No sabemos muy bien la época en la que transcurre el relato, pero probablemente esté muy cercana a la infancia o adolescencia del autor. El indicio de esta suposición es el caballo Naná, el paseo en carro por entre las calles del barrio. Pero la época no importa mucho, la esencia de la historia que nos cuenta Calaciura está en las vicisitudes de la vida de los protagonistas y los habitantes de Borgo Vecchio. Los tres niños Mimmo, Cristofaro y Celeste son testigos de una realidad cruel que inunda las paredes de ese tenebroso espacio en la ciudad de Palermo. Sólo el aroma del pan y la toma de conciencia de un delincuente común como Totò que asoman entre las crudas páginas de la novela y la ternura de la mirada de Mimmo, el narrador, nos muestran los vestigios de un rayo de luz entre las sombras. Así es la vida, así de dura y lacerante para los habitantes del barrio.
Una novela intensa, de lectura rápida, escrita con sentimiento y precisión porque no se explaya en adjetivos elocuentes y excesivos para transportarnos al mundo que quiere describirnos. Una prosa realista con tintes poéticos que no nos alejan ni un momento del centro de atención: “Y descubrieron en éxtasis lo largas que eran veinticuatro horas. Y en su recuerdo minucioso, segundo tras segundo, sentían como se esfumaba toda la belleza de la vida”. Calaciura escribe con fuerza y claridad, dibuja un cuadro que va más allá de la pura imaginación de la ficción, su escritura nos remite al Naguib Mahfouz del “Callejón de los milagros”. De igual manera que leyendo las novelas del Nobel egipcio nos daba la impresión de pasearnos por el Cairo, en Los niños del Borgo Vecchio sentimos como paseamos por Palermo.

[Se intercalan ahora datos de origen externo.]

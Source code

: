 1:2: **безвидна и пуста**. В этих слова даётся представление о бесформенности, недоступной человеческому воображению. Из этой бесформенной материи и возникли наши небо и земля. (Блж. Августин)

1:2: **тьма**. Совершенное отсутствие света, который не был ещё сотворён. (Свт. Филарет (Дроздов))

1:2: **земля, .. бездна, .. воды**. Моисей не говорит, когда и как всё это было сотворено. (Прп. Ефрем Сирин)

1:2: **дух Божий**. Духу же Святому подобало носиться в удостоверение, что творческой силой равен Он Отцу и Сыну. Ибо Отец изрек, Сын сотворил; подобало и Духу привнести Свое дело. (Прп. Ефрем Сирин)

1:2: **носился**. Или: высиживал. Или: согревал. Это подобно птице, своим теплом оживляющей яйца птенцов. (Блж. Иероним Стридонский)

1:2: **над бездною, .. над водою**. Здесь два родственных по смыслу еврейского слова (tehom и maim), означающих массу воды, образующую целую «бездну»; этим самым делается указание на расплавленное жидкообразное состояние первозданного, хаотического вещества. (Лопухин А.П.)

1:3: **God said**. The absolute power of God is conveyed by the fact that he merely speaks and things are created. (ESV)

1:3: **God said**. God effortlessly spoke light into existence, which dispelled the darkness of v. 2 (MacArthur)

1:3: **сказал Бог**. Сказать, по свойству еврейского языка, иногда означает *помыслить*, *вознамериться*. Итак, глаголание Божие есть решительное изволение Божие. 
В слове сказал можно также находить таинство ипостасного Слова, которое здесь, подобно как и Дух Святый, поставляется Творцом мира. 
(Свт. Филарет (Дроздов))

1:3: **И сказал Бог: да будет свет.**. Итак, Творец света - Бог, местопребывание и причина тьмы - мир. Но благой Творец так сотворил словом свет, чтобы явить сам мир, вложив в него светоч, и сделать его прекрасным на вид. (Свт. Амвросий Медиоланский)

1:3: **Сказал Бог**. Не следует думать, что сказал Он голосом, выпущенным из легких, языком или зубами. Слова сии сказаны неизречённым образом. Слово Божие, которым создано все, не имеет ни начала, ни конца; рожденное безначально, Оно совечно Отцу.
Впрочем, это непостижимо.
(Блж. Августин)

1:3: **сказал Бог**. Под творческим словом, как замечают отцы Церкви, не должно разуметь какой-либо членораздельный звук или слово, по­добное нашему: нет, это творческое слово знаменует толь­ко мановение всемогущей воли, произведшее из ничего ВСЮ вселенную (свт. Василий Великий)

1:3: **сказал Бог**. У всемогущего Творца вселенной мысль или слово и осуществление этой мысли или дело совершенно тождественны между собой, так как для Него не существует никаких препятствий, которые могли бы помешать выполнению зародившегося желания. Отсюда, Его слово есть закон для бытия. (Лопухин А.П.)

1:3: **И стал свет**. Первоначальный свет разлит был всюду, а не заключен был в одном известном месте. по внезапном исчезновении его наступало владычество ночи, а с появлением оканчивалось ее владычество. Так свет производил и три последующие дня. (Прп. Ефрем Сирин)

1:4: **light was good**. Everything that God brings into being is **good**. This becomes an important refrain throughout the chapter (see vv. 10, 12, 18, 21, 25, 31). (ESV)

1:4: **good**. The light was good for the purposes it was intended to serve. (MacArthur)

El lector recorrerá las calles y las tiendas de Borgo Vecchio, observará con detalle que las rodajas de mortadela se ajusten al peso del pedido, olerá la brisa del mar y el pan recién hecho, sentirá los golpes que recibe Cristofaro y el olor a alcohol que despide su padre borracho, se asomará al balcón en el que permanece Celeste cuando su madre Carmela, la prostituta del barrio, recibe a sus clientes, correrá con Totò huyendo de la policía, y comprenderá con Carmela, después de la traición, que la masacre no puede digerirse. Una pintura negra, que nos transporta hasta la imagen terrible de Saturno devorando a su hijo, hasta las cruentas pinturas de Barceló en Palermo. Sin embargo, entre las desgracias siempre hay una rendija por la que se cuela la perspectiva de algo mejor. Los niños del Borgo Vecchio no es una novela sobre lo fatídico, entre sus páginas no exentas de poesía se encuentra un halo esperanzador, el que viene de la mano de los que escapan por voluntad propia de la sordidez y el dolor que conlleva.
Lourdes Rubio, viajera, periodista y crítica literaria.